Medical Specialty:
Surgery

Sample Name: Bone Impacted Tooth Removal


Description: Dentigerous cyst, left mandible associated with full bone impacted wisdom tooth #17. Removal of benign cyst and extraction of full bone impacted tooth #17.
(Medical Transcription Sample Report)


PREOPERATIVE DIAGNOSIS: Dentigerous cyst, left mandible associated with full bone impacted wisdom tooth #17.

POSTOPERATIVE DIAGNOSIS: Dentigerous cyst, left mandible associated with full bone impacted wisdom tooth #17.

PROCEDURE: Removal of benign cyst and extraction of full bone impacted tooth #17.

ANESTHESIA: General anesthesia with nasal endotracheal intubation.

SPECIMEN: Cyst and section tooth #17.

ESTIMATED BLOOD LOSS: 10 mL.

FLUIDS: 1200 of Lactated Ringer's.

COMPLICATIONS: None.

CONDITION: The patient was extubated and transported to the PACU in good condition. Breathing spontaneously.

INDICATION FOR PROCEDURE: The patient is a 38-year-old Caucasian male who was referred to clinic to evaluate a cyst in his left mandible. Preoperatively, a biopsy of the cyst was obtained and it was noted to be a benign dentigerous cyst.
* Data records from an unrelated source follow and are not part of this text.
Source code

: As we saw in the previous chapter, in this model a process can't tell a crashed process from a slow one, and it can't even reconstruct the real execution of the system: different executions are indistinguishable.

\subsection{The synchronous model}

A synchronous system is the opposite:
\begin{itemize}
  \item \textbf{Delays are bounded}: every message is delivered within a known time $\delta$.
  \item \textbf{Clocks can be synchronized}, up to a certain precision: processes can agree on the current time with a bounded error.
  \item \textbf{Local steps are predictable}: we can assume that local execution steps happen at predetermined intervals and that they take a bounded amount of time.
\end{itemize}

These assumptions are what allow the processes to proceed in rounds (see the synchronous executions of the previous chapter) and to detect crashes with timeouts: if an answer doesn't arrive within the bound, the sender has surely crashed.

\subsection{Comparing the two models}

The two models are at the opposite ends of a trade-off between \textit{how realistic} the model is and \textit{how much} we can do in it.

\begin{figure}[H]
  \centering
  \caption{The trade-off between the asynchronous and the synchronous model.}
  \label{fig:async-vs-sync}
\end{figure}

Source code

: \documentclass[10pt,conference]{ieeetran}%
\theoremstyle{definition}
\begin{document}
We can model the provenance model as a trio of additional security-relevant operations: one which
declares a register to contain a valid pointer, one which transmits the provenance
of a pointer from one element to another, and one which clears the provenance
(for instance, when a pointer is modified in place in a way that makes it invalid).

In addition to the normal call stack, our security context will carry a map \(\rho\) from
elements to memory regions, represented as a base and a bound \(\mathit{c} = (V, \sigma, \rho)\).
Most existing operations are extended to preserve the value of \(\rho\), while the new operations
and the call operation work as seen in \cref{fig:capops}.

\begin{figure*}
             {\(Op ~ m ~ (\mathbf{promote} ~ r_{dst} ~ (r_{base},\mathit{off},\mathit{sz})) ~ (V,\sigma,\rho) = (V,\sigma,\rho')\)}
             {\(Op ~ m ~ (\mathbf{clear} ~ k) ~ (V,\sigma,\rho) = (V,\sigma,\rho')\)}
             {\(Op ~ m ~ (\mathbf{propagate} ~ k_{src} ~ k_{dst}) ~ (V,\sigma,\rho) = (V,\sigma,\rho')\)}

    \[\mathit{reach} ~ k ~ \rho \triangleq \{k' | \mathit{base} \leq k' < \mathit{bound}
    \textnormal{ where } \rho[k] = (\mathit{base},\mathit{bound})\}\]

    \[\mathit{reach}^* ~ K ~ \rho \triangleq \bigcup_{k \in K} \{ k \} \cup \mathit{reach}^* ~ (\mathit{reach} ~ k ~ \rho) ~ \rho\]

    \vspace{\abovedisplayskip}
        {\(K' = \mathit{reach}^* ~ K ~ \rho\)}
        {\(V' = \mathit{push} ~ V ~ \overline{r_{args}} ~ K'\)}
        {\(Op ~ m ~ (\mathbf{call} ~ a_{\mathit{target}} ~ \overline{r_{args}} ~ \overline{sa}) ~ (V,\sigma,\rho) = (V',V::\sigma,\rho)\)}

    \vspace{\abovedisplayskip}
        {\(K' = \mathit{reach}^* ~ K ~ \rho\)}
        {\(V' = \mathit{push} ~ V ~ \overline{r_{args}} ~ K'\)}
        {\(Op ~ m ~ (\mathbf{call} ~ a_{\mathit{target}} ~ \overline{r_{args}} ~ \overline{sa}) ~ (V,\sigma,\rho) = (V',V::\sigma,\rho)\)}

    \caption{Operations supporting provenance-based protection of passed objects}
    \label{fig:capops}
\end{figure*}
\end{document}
After evaluation of the location of the cyst and the impacted wisdom tooth approximately the inferior border of the mandible, it was determined that the patient would benefit from removal of the cyst and removal of tooth #17 under general anesthesia in the operating room. Risks, benefits, and alternatives of treatment were thoroughly discussed with the patient and consent was obtained.

DESCRIPTION OF PROCEDURE: The patient was taken to the operating room #1 at Hospital and laid in the supine fashion on the operating room table. As stated, general anesthesia was induced with IV anesthetics and maintained with nasal endotracheal intubation and inhalation anesthetics. The patient was prepped and draped in usual oro-maxillofacial surgery fashion.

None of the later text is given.